North Korean official visits Myanmar amid international concerns over nuclear collaboration

By AP
Wednesday, July 28, 2010

North Korean FM visits Myanmar amid nuke concerns

YANGON, Myanmar — North Korea’s foreign minister visited Myanmar on Thursday for high-level talks that come on the heels of a U.S. warning against any cooperation between the two nations on nuclear technology.

Officials and diplomats confirmed the arrival of Foreign Minister Pak Ui Chun, who is on a four-nation tour and making his first visit to Myanmar since the two countries resumed diplomatic ties in 2007. The sources spoke anonymously because the visit has not been officially announced by the military-ruled government.

Few details are known about Pak’s four-day visit. He was scheduled to tour Yangon’s famed Shwedagon Pagoda before traveling Friday to the administrative capital of Naypyitaw to meet his counterpart, Nyan Win, and other senior government officials, the officials and diplomats said. The subject of talks has not been disclosed.

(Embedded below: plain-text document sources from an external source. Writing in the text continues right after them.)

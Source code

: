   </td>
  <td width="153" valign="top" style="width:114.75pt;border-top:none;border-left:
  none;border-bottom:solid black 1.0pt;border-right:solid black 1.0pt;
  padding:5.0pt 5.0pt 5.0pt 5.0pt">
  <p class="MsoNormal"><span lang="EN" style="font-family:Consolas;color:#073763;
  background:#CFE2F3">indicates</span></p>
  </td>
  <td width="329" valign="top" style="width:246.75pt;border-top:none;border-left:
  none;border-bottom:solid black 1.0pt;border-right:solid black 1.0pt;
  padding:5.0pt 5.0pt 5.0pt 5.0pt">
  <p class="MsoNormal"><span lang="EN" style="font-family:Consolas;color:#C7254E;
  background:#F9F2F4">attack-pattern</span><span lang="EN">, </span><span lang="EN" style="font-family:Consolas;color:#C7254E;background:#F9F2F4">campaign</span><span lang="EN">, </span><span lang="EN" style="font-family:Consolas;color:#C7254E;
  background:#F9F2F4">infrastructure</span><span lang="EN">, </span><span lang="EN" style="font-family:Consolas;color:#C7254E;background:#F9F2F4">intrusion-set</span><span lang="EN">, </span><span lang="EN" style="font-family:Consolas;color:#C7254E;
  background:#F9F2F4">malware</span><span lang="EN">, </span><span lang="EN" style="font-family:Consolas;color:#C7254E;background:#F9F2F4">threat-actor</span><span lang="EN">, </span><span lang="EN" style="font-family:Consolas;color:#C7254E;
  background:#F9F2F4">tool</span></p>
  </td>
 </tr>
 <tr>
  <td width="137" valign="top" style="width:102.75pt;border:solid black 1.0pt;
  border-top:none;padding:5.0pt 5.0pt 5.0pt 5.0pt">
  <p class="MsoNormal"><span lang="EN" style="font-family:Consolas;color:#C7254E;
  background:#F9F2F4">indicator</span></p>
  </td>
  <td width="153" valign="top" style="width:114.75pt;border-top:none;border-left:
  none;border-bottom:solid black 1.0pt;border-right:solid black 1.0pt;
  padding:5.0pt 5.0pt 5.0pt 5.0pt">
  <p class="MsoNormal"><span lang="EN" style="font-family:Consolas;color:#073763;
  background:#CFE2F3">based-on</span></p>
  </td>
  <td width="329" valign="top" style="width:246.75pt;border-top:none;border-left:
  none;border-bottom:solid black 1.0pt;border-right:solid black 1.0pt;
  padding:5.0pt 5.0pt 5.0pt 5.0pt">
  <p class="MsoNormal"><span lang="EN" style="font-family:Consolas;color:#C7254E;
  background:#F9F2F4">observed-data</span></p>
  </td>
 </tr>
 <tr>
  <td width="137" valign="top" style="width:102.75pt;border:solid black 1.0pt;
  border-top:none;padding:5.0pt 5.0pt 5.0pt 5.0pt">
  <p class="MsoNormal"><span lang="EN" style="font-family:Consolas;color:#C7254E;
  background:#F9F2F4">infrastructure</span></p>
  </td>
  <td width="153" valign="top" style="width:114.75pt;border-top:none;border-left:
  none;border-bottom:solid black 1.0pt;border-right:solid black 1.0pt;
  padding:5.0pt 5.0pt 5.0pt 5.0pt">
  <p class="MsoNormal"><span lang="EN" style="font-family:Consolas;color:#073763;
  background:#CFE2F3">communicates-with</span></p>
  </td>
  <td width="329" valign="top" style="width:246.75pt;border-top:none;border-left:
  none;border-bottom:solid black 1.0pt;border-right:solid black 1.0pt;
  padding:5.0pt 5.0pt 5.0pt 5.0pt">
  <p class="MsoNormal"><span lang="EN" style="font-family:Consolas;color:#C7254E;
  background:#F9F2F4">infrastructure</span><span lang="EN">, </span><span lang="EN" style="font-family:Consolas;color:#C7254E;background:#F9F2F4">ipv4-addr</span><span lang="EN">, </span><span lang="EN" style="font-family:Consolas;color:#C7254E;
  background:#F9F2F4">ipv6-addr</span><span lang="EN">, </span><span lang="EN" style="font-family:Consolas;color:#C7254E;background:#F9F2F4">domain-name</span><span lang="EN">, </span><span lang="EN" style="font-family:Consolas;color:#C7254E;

Myanmar and North Korea are two of Asia’s most authoritarian regimes, and both face sanctions by the West. They have had increasingly close ties in recent years, especially in military affairs, and there are fears that Pyongyang is supplying the army-led Southeast Asian regime with nuclear technology.

U.S. Secretary of State Hillary Rodham Clinton expressed concern at a security meeting last week with senior Asian officials about reports that North Korea had delivered military equipment to Myanmar, also known as Burma.

“We continue to be concerned by the reports that Burma may be seeking assistance from North Korea with regard to a nuclear program,” Clinton said. “We will be discussing further ways in which we can cooperate to alter the actions of the government in Burma and encourage the leaders there to commit to reform and change and the betterment of their own people.”

On his regional tour, Pak also visited Vietnam and Laos and was headed next to Indonesia, diplomats said.

Myanmar severed diplomatic relations with North Korea in 1983, following a fatal bombing attack during a visit by South Korea’s then-President Chun Doo-hwan that killed 21 people, including four South Korean Cabinet ministers.

Three North Korean commandos involved in the bombing were detained — one blew himself up during his arrest, a second was hanged and a third died in prison in 2008.